SCRANTON, Pa. — The Yankees said all week they would not rush Gerrit Cole back. Then Cole went out Saturday night and touched 99.6 mph.
The 2023 AL Cy Young Award winner made his sixth minor league rehabilitation start for Triple-A Scranton/Wilkes-Barre against the Syracuse Mets. He threw 86 pitches over 5 1/3 innings, allowing one run on six hits with six strikeouts and one walk. He averaged 97 mph with his four-seam fastball and peaked at 99.6 mph in the third inning.
The Yankees still plan one more minor league start before activating him. Manager Aaron Boone said so before Saturday’s game. But as the innings passed, the cautious plan grew harder to justify.
The number that changed the conversation
Everything about Cole’s rehab arc has pointed toward a controlled, patient return. He had Tommy John surgery on March 11, 2025. He missed the entire season. He started his rehab at High-A Hudson Valley, moved to Double-A Somerset and made his Triple-A debut Saturday in Scranton.
The cautious progression makes sense on paper. What it does not account for is a pitcher touching 99.6 mph in his sixth start back.
That is not a single radar gun spike. Cole averaged 97 mph with his four-seamer. His sinker averaged 96.8. He generated nine whiffs, threw 56 of 86 pitches for strikes (65.1 percent) and tested his full arsenal rather than simplifying to survive the level. The arm is not just coming back. It is coming back with power.

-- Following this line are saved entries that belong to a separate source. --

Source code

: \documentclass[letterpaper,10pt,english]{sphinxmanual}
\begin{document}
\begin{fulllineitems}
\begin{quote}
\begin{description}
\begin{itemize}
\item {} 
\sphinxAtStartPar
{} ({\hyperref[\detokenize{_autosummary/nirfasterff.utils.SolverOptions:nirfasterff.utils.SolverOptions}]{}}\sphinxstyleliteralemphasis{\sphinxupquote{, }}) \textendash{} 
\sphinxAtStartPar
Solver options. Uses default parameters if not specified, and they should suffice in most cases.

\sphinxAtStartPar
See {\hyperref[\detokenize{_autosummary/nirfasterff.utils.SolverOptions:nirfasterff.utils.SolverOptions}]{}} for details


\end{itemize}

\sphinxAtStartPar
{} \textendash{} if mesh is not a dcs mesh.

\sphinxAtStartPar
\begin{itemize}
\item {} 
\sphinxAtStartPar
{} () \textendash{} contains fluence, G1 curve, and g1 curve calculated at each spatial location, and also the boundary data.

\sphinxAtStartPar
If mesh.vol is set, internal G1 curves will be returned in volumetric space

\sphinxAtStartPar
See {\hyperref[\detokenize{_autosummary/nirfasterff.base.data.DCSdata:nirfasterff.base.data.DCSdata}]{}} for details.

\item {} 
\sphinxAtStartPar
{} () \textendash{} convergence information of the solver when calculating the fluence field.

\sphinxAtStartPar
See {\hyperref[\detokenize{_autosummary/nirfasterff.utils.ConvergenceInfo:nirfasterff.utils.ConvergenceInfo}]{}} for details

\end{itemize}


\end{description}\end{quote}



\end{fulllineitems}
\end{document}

Cole has a 4.71 ERA across 28 2/3 rehab innings, with 28 strikeouts and three walks. The ERA is elevated from the early starts when he was building back up from much lower pitch counts. The trend line from start to start points upward. Saturday was his best outing in the minors.
What the Yankees planned before Saturday
Boone addressed Cole’s timeline Friday. The Yankees would not accelerate his return just because Fried landed on the IL. The plan: one more minor league start after Saturday, targeting a return around May 27 in Kansas City. Boone’s reasoning was discipline over urgency. Cole missed a full year. The Yankees wanted the build-up done right.
Saturday marked the 30th day of Cole’s rehab assignment. That is the standard maximum for pitchers coming off the injured list, though players returning from Tommy John surgery can receive three consecutive 10-day extensions. The Yankees have the flexibility to extend the assignment if the final rehab start calls for it.

Cole’s start inning by inning
The trouble in the third came partly from a fielding miscue. Cluff singled, Parada blooped a single and Bae reached when the first baseman was slow with a toss. Cluff scored just ahead of Cole’s throw home. Cole gave up three more hits in the fourth before being pulled at 0-2 to Wagaman with Yerry De Los Santos entering.
Cole struck out six, walked one and threw 86 pitches, up from 77 in his previous start. His pitch count has climbed steadily across six starts, which is exactly what the Yankees needed to see.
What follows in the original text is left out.